DATA UNDER STUDY:
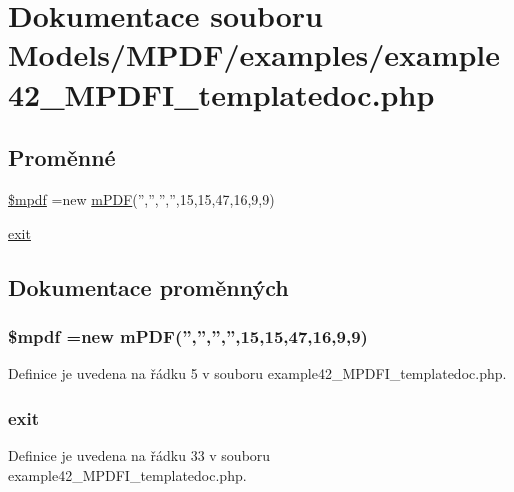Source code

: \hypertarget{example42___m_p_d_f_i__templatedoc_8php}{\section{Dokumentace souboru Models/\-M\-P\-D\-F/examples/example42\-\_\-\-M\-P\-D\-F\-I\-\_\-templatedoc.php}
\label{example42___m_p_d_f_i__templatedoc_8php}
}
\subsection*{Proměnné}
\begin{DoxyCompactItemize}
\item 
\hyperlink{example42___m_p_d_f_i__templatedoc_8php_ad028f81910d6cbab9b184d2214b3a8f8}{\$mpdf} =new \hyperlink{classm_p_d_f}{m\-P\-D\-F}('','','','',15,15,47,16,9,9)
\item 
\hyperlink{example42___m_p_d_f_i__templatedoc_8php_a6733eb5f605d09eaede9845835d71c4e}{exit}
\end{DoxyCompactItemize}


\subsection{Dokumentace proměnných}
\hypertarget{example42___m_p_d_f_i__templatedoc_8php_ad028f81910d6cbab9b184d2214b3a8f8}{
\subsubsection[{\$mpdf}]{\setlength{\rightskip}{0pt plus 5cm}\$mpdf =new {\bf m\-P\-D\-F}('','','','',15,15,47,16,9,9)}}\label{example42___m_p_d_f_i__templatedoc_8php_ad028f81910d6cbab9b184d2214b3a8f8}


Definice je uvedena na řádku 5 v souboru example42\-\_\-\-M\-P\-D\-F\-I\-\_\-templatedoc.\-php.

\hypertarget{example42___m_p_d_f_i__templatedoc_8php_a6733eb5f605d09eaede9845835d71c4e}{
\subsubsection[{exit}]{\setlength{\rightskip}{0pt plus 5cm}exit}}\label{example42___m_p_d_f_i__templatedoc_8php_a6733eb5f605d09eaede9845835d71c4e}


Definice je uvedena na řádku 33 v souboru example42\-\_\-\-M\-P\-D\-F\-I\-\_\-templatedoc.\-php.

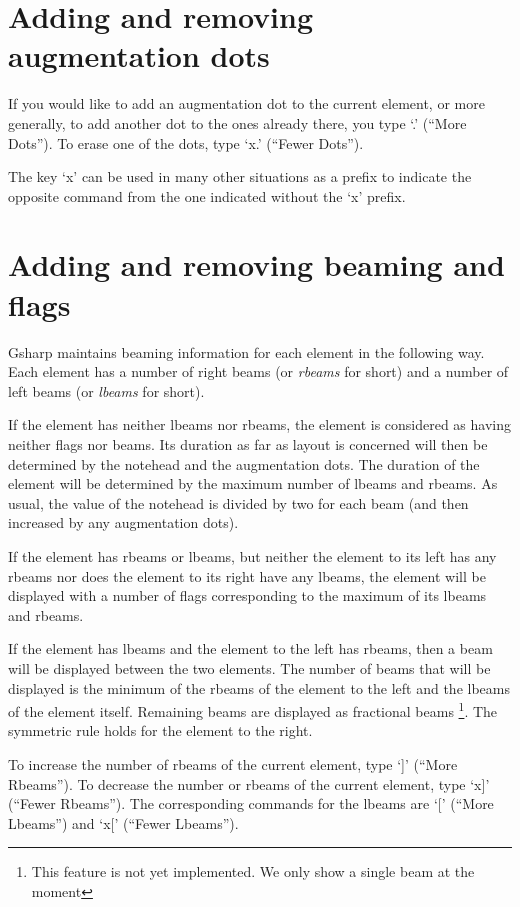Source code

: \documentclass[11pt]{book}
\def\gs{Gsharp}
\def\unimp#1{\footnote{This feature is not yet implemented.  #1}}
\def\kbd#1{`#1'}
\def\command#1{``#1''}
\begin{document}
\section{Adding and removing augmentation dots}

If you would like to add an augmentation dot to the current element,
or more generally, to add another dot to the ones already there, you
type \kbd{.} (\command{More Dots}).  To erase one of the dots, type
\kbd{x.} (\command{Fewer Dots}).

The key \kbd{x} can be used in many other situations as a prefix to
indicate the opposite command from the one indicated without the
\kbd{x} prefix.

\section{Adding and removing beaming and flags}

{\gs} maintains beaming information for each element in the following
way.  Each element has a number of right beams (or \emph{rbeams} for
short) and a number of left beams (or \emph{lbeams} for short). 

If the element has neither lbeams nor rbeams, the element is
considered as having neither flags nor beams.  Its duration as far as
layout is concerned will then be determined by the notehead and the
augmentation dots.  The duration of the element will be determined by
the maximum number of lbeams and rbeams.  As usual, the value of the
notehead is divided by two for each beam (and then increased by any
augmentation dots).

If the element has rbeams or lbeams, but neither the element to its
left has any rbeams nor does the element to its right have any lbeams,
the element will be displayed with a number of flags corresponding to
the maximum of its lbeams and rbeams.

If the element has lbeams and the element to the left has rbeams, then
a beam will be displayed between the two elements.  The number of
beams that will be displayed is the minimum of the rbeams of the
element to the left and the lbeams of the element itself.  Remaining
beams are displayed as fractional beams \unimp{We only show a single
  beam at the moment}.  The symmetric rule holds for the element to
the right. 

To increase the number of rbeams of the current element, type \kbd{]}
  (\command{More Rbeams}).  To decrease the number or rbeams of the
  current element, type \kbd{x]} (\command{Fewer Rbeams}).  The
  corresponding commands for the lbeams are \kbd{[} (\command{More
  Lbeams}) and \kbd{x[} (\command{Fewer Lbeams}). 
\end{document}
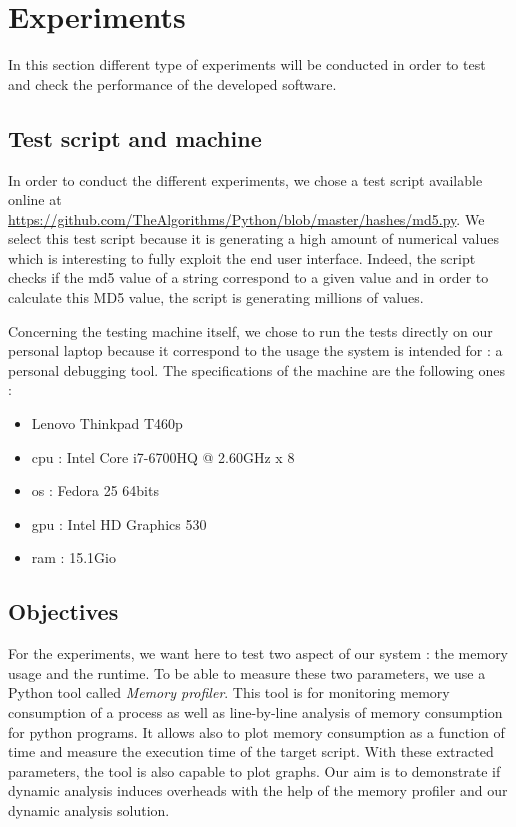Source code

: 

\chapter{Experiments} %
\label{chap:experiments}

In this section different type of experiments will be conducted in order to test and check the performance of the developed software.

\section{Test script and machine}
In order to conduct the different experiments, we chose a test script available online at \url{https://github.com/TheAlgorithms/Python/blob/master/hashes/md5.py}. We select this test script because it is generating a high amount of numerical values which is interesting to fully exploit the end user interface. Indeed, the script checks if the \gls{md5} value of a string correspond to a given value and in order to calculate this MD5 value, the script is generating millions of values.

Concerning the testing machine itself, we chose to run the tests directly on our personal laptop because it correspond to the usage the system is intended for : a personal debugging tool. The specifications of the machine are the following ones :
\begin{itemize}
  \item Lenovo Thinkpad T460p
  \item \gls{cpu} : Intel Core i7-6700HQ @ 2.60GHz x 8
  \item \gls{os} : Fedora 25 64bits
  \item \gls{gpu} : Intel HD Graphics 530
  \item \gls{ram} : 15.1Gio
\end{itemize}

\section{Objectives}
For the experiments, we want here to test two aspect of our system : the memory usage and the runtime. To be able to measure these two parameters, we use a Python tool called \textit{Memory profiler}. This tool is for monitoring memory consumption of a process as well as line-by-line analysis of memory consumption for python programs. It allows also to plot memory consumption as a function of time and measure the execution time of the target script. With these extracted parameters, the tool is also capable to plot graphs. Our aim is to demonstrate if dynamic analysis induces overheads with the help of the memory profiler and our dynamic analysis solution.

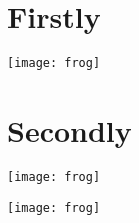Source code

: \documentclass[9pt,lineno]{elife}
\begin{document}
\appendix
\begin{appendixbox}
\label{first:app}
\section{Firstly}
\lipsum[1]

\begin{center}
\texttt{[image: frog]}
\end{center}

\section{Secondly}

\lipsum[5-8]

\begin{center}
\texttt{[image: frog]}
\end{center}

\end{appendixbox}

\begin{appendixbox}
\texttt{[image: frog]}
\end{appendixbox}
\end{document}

EXERCISE DESCRIPTION: Count up the lines in the records that contain the word "will" and reply with that figure only.

RESULT OF THIS EXERCISE: 6